Now, play around with the images, to compose your collage. You can move an element above or below another element by dragging their respective layer up or down on the layer menu.
Clicking the little “move” icon (first icon in the PS main toolbox) will let you move the images around in the document.
Most of the time, you will need to change the size of some, or all of your images. CNTRL+T will open the transform action for the working layer. Press the SHIFT key while resizing your image from the side anchors, because you want to keep the right aspect ratio (otherwise you will end up with thin or fat heads of people). For pictures of landscape, you don’t have to keep the right aspect ration, it’s whatever works. From the same resize action, you can also rotate your pictures. There’s a little icon on the top toolbar to apply or cancel the resizing, and CNTRL+ALT+Z to undo.
Sometimes you might want to also rotate an image horizontally, or even vertically for more drama. This can be done from the EDIT/TRANSFORM main menu.
Very important: DO NOT resize an image, and then resize it again. Each time you apply a different resizing session, you lose massive quality. If you found that your resizing wasn’t perfect the first time, either undo it and redo it, or duplicate a new layer from the original layer, and then redo the resizing. You can delete unwanted layers by selecting them and pressing the DEL key.
Sometimes you might need to tangle two images together, for example, parts of one image to be visible over the other, and other parts of the other picture to be on top of the other. To do that, set the transparency on the top image layer of the two to 50%, and “cut out” these parts using the eraser tool. Then, set transparency back to 100%.
NOTE: It’s impossible to know which pictures will go well before hand. The way I try many, many pictures until I find something that works, is to only cut them down grossly using the lasso tool, and resize them all the time. When I have the pictures that are surely going to be used in the collage, only then I go to precisely cut their originals (I delete the test layers).
NOTE 2: Don’t “load” your collages with countless objects. Keep them simple. Just because you have this nice picture of a vintage car, doesn’t mean you have to use it. If it doesn’t help the overall aesthetics and vision of the work, don’t use it. Less is more.
Fix the Colors
CNTRL+click on the layer’s little representative icon in the layer panel will SELECT the layer’s object in the document. Make sure your object and only that object is selected. Then, from the Adjustment Layer panel, click Curves. Then, click AUTO in the Curves panel. Select the BLUE curve from the drop-down menu there, and make it less blue (usually, Photoshop over-blues images in Auto mode).

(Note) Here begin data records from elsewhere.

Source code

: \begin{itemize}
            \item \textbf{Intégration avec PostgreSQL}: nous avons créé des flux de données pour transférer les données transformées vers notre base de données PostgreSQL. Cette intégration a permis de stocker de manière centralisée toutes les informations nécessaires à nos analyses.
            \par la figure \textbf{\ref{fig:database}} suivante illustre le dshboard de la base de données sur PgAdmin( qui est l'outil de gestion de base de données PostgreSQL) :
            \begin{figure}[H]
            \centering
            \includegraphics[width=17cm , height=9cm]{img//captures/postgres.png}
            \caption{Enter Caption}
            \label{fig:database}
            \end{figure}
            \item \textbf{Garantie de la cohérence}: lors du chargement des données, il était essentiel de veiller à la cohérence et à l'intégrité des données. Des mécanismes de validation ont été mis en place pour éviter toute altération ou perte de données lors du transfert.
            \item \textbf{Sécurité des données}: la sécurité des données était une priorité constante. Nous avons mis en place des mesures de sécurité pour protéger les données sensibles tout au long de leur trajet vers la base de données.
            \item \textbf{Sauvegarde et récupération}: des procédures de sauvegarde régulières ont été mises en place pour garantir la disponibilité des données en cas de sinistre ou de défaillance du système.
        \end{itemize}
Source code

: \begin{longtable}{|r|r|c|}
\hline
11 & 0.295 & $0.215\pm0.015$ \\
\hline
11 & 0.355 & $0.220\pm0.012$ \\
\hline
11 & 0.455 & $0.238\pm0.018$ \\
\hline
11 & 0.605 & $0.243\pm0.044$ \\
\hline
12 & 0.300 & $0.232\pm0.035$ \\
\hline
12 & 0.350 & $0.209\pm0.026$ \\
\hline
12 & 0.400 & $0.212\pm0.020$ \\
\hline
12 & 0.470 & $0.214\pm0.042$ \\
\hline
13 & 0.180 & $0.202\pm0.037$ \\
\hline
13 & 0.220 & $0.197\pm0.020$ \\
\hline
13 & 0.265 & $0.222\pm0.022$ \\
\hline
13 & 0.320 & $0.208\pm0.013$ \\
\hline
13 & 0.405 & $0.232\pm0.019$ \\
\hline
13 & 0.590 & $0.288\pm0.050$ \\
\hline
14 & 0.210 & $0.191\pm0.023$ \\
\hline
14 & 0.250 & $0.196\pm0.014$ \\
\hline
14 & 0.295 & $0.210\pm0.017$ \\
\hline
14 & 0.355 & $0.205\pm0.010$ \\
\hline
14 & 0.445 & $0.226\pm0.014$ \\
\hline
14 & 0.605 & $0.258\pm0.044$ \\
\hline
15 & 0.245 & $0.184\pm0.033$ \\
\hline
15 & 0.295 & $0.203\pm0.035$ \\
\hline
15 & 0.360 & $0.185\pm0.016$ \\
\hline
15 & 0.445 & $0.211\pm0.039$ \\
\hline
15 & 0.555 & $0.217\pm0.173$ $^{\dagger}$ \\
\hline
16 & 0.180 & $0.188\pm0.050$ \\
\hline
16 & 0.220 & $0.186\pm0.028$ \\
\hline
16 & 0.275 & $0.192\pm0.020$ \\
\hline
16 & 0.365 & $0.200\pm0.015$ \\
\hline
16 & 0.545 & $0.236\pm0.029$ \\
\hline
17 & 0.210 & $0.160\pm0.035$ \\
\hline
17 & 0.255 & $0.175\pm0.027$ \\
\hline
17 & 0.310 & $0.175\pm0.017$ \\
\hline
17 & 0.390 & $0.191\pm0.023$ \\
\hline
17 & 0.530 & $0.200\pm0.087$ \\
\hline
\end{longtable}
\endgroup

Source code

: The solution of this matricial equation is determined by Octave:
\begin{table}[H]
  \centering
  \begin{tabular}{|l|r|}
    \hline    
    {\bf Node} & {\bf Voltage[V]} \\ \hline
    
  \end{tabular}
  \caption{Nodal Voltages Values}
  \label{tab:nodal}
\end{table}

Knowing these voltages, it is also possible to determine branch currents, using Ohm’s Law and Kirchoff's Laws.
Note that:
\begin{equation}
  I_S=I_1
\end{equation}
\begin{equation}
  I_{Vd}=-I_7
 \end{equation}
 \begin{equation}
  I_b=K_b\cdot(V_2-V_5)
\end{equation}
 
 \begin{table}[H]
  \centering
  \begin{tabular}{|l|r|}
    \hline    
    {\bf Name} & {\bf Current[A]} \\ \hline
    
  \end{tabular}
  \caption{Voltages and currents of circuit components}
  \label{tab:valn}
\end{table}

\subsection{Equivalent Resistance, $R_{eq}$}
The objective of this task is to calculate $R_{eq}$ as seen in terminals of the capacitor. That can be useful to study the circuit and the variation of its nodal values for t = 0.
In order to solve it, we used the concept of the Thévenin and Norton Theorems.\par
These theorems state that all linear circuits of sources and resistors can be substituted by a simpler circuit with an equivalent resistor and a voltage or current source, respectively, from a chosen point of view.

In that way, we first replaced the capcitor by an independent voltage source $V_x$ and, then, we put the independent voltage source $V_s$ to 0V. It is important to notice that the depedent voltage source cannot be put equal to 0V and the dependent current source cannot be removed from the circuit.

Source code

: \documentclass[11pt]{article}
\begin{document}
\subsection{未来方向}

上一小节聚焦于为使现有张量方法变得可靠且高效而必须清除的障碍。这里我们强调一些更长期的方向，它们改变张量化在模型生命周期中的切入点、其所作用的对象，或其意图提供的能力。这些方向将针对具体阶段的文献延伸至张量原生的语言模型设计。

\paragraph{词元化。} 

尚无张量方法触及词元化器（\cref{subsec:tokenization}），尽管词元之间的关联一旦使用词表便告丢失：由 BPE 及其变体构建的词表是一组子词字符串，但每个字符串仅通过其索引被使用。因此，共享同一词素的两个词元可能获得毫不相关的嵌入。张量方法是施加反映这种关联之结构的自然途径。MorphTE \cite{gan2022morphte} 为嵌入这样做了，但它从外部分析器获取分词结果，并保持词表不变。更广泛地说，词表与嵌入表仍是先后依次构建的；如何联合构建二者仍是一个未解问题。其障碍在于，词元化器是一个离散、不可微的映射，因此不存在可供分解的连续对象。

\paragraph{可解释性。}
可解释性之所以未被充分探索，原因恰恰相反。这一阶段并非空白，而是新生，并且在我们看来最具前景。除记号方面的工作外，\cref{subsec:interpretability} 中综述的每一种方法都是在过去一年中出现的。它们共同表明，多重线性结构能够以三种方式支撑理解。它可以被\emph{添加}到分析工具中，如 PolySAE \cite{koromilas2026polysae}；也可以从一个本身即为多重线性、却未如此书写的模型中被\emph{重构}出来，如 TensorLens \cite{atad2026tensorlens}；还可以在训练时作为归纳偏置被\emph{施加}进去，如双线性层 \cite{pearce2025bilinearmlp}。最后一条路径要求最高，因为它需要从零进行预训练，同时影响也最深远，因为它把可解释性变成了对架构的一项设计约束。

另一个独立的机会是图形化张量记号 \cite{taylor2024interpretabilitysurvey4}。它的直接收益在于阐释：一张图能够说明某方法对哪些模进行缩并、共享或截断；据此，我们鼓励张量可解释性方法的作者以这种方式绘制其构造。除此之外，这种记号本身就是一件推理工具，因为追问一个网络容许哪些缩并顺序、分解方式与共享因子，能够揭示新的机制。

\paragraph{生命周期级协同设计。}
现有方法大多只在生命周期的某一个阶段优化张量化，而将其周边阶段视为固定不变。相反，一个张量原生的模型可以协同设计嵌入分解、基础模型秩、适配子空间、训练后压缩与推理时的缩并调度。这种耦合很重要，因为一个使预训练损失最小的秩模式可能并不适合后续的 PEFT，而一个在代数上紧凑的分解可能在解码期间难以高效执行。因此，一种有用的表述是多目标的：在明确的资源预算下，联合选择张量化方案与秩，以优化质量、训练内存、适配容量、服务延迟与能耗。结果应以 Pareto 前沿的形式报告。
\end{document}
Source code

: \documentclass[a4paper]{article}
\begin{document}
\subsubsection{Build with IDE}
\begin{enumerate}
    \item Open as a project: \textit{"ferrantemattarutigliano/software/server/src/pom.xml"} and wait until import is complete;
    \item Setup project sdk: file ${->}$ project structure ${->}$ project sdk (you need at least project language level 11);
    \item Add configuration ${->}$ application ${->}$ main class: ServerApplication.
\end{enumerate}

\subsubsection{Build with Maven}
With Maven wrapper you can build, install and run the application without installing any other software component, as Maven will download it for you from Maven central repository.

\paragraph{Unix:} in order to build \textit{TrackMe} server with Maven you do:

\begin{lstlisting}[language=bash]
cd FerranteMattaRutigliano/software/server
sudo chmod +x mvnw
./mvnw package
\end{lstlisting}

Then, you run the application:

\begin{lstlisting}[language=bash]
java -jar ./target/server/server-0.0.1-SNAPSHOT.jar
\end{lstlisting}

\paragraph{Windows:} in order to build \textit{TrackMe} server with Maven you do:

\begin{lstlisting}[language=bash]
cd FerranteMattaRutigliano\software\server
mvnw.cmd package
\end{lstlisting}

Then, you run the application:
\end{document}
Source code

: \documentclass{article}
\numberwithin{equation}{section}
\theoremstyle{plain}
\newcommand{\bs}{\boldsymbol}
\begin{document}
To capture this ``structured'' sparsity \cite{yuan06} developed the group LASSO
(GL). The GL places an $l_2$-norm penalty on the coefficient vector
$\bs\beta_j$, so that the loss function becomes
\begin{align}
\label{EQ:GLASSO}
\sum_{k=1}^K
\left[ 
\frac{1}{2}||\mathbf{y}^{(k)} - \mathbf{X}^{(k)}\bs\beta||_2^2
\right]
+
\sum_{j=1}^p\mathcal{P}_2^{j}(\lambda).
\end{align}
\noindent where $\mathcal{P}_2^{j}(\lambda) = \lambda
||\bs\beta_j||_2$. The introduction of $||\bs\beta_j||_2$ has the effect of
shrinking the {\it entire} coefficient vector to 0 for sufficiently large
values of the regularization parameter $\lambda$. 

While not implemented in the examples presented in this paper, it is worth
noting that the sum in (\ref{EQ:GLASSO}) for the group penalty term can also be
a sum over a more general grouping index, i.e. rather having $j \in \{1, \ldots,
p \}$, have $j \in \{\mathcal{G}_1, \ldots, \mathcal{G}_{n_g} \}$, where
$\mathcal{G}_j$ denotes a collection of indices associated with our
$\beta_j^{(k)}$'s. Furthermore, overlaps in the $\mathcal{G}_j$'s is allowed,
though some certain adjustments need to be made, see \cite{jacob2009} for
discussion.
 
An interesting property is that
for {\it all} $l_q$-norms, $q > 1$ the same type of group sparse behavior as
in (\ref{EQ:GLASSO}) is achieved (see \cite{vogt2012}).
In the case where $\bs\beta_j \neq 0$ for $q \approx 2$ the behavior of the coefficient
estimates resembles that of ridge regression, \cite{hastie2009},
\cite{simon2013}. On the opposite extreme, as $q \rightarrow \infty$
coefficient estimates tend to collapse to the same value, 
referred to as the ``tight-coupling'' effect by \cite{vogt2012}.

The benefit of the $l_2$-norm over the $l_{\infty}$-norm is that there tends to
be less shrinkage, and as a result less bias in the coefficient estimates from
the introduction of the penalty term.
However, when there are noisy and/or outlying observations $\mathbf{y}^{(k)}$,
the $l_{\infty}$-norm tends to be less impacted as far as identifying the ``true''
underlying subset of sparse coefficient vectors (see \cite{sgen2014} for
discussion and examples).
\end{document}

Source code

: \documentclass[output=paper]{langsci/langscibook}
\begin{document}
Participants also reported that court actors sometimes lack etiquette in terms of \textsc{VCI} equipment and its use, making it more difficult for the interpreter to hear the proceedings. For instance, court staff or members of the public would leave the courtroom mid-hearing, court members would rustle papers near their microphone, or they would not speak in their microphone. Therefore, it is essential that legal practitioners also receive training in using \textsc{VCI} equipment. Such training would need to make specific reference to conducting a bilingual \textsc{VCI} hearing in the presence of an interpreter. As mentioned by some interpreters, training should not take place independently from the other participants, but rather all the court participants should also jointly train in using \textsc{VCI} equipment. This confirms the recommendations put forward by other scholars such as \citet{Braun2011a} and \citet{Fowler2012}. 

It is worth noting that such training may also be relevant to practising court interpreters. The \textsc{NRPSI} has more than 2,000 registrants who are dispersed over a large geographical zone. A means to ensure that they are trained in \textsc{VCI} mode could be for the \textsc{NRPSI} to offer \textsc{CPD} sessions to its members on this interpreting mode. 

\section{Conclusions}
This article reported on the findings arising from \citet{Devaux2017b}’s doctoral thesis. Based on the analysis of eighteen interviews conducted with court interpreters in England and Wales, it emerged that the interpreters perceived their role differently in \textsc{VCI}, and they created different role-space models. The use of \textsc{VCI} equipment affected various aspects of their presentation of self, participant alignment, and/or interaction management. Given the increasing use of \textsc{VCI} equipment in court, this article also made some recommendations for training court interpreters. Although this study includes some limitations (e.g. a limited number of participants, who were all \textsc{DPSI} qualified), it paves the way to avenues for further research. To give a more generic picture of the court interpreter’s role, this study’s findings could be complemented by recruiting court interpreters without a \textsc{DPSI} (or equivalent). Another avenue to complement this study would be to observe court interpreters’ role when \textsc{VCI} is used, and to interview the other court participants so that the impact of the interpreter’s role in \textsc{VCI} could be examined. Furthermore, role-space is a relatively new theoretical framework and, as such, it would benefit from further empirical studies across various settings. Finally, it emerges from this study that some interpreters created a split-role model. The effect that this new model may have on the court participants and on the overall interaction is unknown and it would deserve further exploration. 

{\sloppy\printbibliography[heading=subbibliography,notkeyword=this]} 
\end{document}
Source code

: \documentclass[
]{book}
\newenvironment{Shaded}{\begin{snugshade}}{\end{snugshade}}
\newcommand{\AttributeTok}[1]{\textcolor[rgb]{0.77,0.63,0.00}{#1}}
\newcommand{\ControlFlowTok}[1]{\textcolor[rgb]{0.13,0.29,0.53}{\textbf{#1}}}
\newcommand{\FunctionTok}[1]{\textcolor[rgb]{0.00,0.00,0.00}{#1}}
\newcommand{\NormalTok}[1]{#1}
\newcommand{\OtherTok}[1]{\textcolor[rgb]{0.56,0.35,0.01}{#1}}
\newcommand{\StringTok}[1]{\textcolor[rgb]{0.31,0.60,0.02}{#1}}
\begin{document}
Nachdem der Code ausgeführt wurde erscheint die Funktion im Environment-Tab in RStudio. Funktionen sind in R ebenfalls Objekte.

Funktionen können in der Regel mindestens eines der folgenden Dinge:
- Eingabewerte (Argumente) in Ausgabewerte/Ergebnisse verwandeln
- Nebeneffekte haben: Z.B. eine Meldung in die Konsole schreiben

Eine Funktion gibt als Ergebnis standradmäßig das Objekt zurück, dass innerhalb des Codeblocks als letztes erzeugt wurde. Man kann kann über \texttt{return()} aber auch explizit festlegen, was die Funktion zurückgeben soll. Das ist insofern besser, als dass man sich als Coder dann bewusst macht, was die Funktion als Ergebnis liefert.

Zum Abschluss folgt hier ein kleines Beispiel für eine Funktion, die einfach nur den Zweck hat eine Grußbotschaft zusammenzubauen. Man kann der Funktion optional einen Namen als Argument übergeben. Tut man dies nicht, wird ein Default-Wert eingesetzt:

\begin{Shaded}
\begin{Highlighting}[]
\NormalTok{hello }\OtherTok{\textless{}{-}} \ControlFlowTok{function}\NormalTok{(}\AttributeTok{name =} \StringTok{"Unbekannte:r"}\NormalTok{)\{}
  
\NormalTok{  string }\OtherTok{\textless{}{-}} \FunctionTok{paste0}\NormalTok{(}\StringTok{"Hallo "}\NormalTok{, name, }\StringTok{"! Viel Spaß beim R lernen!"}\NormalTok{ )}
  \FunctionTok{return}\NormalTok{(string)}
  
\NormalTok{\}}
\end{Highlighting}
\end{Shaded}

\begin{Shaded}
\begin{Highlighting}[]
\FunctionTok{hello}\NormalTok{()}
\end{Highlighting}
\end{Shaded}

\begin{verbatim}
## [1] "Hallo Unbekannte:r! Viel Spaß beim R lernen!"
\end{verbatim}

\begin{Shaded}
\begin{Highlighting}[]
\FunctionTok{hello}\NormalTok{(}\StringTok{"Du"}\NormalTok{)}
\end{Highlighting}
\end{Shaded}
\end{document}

CNTRL+click on the layer’s little representative icon in the layer panel will SELECT the layer’s object in the document. Make sure your object and only that object is selected. Then, from the Adjustment Layer panel, click the Brightness and Contrast icon. Play around with these until your layer looks good. Don’t overdo it with contrast, paper collages are low contrast (because film/paper was low contrast traditionally).
CNTRL+click the layer again to reselect it, and this time click the Hue/Saturation from the Adjustment Layer panel. There, you can play with the hue and saturation (usually, you’d need to reduce saturation, especially for modern, digital pictures). You can also turn images to black & white, or you can play around by pressing the Colorize to give a monochromatic hue to your object (I personally favor the 192 for hue, 8 for saturation in that mode).
Do the same for the rest of the layers.
Apply effects
From the same menu you had enabled stroking in the beginning, enable drop shadow and inner shadow. Change the drop shadow settings (distance, spread, size) to 0,0,8 and inner shadow to 0,0,2, although different designs might require different settings. Tinker with these settings until you get the images look good to your eyes. Don’t go for huge fluffy back shadows, because that’s a tell-tale sign of too much photoshoping. Paper collages have no shadow, we simply try to emulate the 3D-ness of glued paper. Do this for each image layer separately (except for adjustment layers).
Now, zoom in and look at the state of your resized objects. If some of them look pixelated or not clear-enough, select their correspondent layer, and from the main PS menu, select filters. I usually use cutout, posterize, watercolor, and from the last filter folder, the Craquelure. Sometimes, I stack up to 3 filters together (there’s a stacking area in the filter window).
Your objects will look different among them (since different filters were maybe used on them, or some objects might be in black and white), but that’s a style choice. You can also purchase third party artistic filters to get more “looks”.
Curves
This is the final collaging step. Just click the topmost layer in the layer panel, and then from the Adjustment Layers panel (you might have to hit the “back” icon in that window in order to go to the adjustments listing), click the Curves layer. A new layer will be created in your Layers panel, on top of all others, and with a mask that covers the entire document. Make it look like this for a vintage look (you can play around of course):
If you’re using Adobe Photoshop Elements instead, download and install this Curves plugin, because the Curves that come with Elements is a joke. The only two differences with the full Photoshop Curves is that this can only be applied on per-layer basis, instead of the entire document. So you will have to do the same Curves adjustment for each layer separately. Also, this plugin is working as a filter, and not as an “adjustment layer”, so your changes are “baked” into the layer for good. That’s why make sure you apply these changes in copies of your layers (so you have your originals intact in case you don’t like the changes after a while).
BUSINESS SIDE
EXIF Info
At FILE / File Info, enter the title, artist name, if any Creative Commons credits in the description (photographer name and FlickR URL), copyright-it, enter the name of the license (prefer the Creative Commons “Attribution-NonCommercial” license), and the URL to your main page. Say “ok” there, and save the document.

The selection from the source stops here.